The artist, Santiago Sierra of Madrid, Spain (he denies the existence of nations, but he has to live somewhere), deserves a medal for conceptual inclusivity. Not only did he envision that Aboriginal and Torres Strait Islander Australians would be queueing up to give blood for his flag-soaking, but he allowed for the possibility that Maoris, Inuits and Canadian First Nations persons who happened to be living in Australia might also want to contribute. It’s unclear whether or not black South Africans, the Irish, or even the entire populations of East Africa and South Asia might qualify. It was a big empire, and someone was always there first. Usually the French.

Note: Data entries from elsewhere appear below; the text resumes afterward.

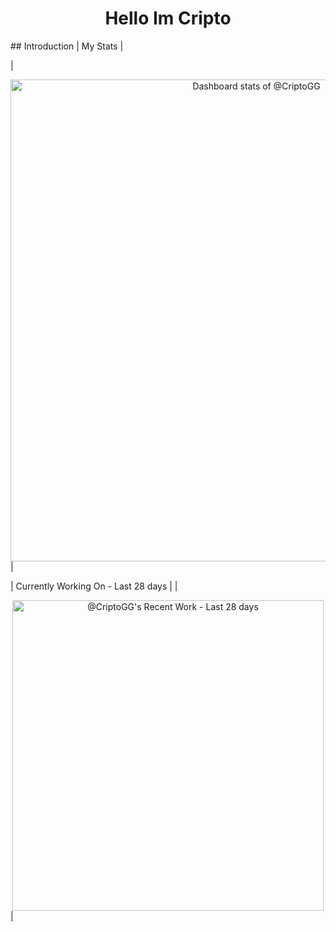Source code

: <h1 align="center">Hello Im Cripto</h1>
## Introduction
| My Stats |

|<!-- Copy-paste in your Readme.md file -->

<a href="https://next.ossinsight.io/widgets/official/compose-user-dashboard-stats?user_id=125551491" target="_blank" style="display: block" align="center">
  <picture>
    <source media="(prefers-color-scheme: dark)" srcset="https://next.ossinsight.io/widgets/official/compose-user-dashboard-stats/thumbnail.png?user_id=125551491&image_size=auto&color_scheme=dark" width="771" height="auto">
    <img alt="Dashboard stats of @CriptoGG" src="https://next.ossinsight.io/widgets/official/compose-user-dashboard-stats/thumbnail.png?user_id=125551491&image_size=auto&color_scheme=light" width="771" height="auto">
  </picture>
</a> |


| Currently Working On - Last 28 days |
|<!-- Copy-paste in your Readme.md file -->

<a href="https://next.ossinsight.io/widgets/official/compose-currently-working-on?user_id=125551491&activity_type=all" target="_blank" style="display: block" align="center">
  <picture>
    <source media="(prefers-color-scheme: dark)" srcset="https://next.ossinsight.io/widgets/official/compose-currently-working-on/thumbnail.png?user_id=125551491&activity_type=all&image_size=auto&color_scheme=dark" width="497.5" height="auto">
    <img alt="@CriptoGG's Recent Work - Last 28 days" src="https://next.ossinsight.io/widgets/official/compose-currently-working-on/thumbnail.png?user_id=125551491&activity_type=all&image_size=auto&color_scheme=light" width="497.5" height="auto">
  </picture>
</a>

<!-- Made with [OSS Insight](https://ossinsight.io/) -->|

Sadly (for Sierra), the commission was cancelled amidst a hail of controversy. It seems that some people thought Union Flag was in poor taste. Imagine that. Even in Hobart. Tasmanian Aboriginal and self-declared “Picasso of profanity” Rob Arnol declared with apparently uncharacteristic politeness that the Palawa community had “already had enough blood spilled under the banner of the Union Jack”. And the artistic director of Mona Foma—the light (or is that “lite”?) parent festival of Dark Mofo—described Sierra’s work as a “gimmick and publicity stunt disguised as mediocre artwork”.

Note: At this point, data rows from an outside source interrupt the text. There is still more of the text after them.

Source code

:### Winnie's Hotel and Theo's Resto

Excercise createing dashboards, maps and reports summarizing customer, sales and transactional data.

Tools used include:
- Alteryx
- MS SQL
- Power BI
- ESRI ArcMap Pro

Oh, and he asked people to stop sending him “urine-soaked pillows” in protest, claiming he had nothing to do with Dark Mofo’s artistic choices. It’s a strange world, the art festival circuit. Writers just get hate mail.

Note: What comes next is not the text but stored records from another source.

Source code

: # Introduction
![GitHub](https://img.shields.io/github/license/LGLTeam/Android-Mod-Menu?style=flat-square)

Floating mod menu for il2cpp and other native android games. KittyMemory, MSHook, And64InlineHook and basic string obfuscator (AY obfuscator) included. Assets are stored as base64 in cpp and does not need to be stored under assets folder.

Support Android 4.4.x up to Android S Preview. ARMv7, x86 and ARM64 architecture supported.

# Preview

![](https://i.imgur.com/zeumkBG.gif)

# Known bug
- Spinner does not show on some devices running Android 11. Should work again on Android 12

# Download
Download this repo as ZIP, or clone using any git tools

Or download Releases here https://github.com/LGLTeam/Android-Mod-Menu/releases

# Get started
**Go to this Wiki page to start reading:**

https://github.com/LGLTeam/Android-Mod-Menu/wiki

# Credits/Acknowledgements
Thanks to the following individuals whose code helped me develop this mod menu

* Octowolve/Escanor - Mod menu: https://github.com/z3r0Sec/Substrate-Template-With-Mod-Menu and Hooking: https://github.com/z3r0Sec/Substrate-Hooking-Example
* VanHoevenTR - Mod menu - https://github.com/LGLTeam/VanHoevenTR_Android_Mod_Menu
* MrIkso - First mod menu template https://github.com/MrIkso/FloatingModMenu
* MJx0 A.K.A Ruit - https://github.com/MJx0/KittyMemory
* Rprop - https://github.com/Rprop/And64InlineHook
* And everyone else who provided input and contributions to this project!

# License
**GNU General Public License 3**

Dark Mofo’s own artistic director, Leigh Carmichael, grovelled, “We made a mistake, and take full responsibility. The project will be cancelled. We apologise to all First Nations people for any hurt that has been caused. We are sorry.” They may be sorry, but the real question is: did they pay? Sierra’s Union Flag was (is?) a conceptual work, and Sierra did all the conceiving he was contracted to do. Carmichael may choose not to feature Union Flag at Dark Mofo, but as conceptual art, it has been conceived all the same.
Sierra doesn’t list Union Flag on his website, so perhaps he’s no longer selling it. Maybe Hobart’s Mona museum, the spiritual host of Dark Mofo, now owns the exclusive rights. Either way, unless you want to make your own personal Union Flag (would that constitute intellectual property theft? or just attempted suicide?), you’ll have to live without. Ditto seeing any of Sierra’s other installations, unless you want to spend two weeks each direction in a quarantine hotel. Sierra’s 7 Forms of 60 x 60 x 600 cm Each, Constructed to Be Supported Perpendicular to a Wall (shown at the Queensland Art Gallery in 2010) and Veterans of the Vietnam War Facing the Corner (Adelaide’s Greenaway Gallery, 2011) previously showed onshore, but now they exist only in the mind … and in the art catalogues.
And that’s where you’ll have to go to view Union Flag. The mind, that is, not the catalogues. Sadly, the mental image of Union Flag doesn’t amount to much more than a giant eight-pointed red asterisk on a purple background. That’s because the Union Jack already incorporates the blood-red cross of St George and the blood-red saltire of St Patrick. The third cross on the Union Jack, the white saltire of St Andrew, would also end up blood red. That leaves the blue field to be dyed purple. It’s a bloody mess.
Santiago would have done better to dye the old flag of the Spanish monarchs: the Cross of Burgundy. A jagged blood-red saltire on a white background, it would have dyed up nicely. And it would have made a more appropriate statement from a Spaniard who denies the existence of nations, especially if dyed with his own blood. In case he lacked the courage (and the fluids) of his convictions, he could even have recruited some local volunteers. He and his fellow Madrileños are every bit as much the heirs of imperialism as any Englishman, and much more directly so than most of today’s multicultural Australians.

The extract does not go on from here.